Source data:
# # # # # # #
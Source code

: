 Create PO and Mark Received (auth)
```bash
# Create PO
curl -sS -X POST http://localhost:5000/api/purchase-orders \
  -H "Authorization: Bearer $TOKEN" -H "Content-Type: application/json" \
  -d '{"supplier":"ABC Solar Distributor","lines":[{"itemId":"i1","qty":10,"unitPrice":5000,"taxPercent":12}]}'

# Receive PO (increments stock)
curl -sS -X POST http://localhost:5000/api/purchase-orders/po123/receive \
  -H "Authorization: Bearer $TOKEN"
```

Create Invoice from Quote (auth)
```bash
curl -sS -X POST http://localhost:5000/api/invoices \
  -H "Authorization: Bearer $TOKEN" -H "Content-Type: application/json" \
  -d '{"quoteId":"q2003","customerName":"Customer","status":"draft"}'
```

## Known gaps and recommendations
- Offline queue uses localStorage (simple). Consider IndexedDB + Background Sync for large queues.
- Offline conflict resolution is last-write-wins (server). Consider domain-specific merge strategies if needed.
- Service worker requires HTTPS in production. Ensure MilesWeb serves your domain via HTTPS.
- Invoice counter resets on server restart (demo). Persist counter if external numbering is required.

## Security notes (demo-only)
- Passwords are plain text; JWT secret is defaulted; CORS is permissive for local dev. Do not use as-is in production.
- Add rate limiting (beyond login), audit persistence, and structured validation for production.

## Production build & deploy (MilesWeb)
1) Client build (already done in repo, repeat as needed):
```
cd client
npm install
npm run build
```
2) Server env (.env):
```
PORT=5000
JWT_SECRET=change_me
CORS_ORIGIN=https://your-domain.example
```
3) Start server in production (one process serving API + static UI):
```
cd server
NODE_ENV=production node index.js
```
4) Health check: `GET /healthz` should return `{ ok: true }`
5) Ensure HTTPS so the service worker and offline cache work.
# # # # # # #
[Work task] Repeat the data above in full, word for word.

[Answer for the task]
Source code

: Create PO and Mark Received (auth)
```bash
# Create PO
curl -sS -X POST http://localhost:5000/api/purchase-orders \
  -H "Authorization: Bearer $TOKEN" -H "Content-Type: application/json" \
  -d '{"supplier":"ABC Solar Distributor","lines":[{"itemId":"i1","qty":10,"unitPrice":5000,"taxPercent":12}]}'

# Receive PO (increments stock)
curl -sS -X POST http://localhost:5000/api/purchase-orders/po123/receive \
  -H "Authorization: Bearer $TOKEN"
```

Create Invoice from Quote (auth)
```bash
curl -sS -X POST http://localhost:5000/api/invoices \
  -H "Authorization: Bearer $TOKEN" -H "Content-Type: application/json" \
  -d '{"quoteId":"q2003","customerName":"Customer","status":"draft"}'
```

## Known gaps and recommendations
- Offline queue uses localStorage (simple). Consider IndexedDB + Background Sync for large queues.
- Offline conflict resolution is last-write-wins (server). Consider domain-specific merge strategies if needed.
- Service worker requires HTTPS in production. Ensure MilesWeb serves your domain via HTTPS.
- Invoice counter resets on server restart (demo). Persist counter if external numbering is required.

## Security notes (demo-only)
- Passwords are plain text; JWT secret is defaulted; CORS is permissive for local dev. Do not use as-is in production.
- Add rate limiting (beyond login), audit persistence, and structured validation for production.

## Production build & deploy (MilesWeb)
1) Client build (already done in repo, repeat as needed):
```
cd client
npm install
npm run build
```
2) Server env (.env):
```
PORT=5000
JWT_SECRET=change_me
CORS_ORIGIN=https://your-domain.example
```
3) Start server in production (one process serving API + static UI):
```
cd server
NODE_ENV=production node index.js
```
4) Health check: `GET /healthz` should return `{ ok: true }`
5) Ensure HTTPS so the service worker and offline cache work.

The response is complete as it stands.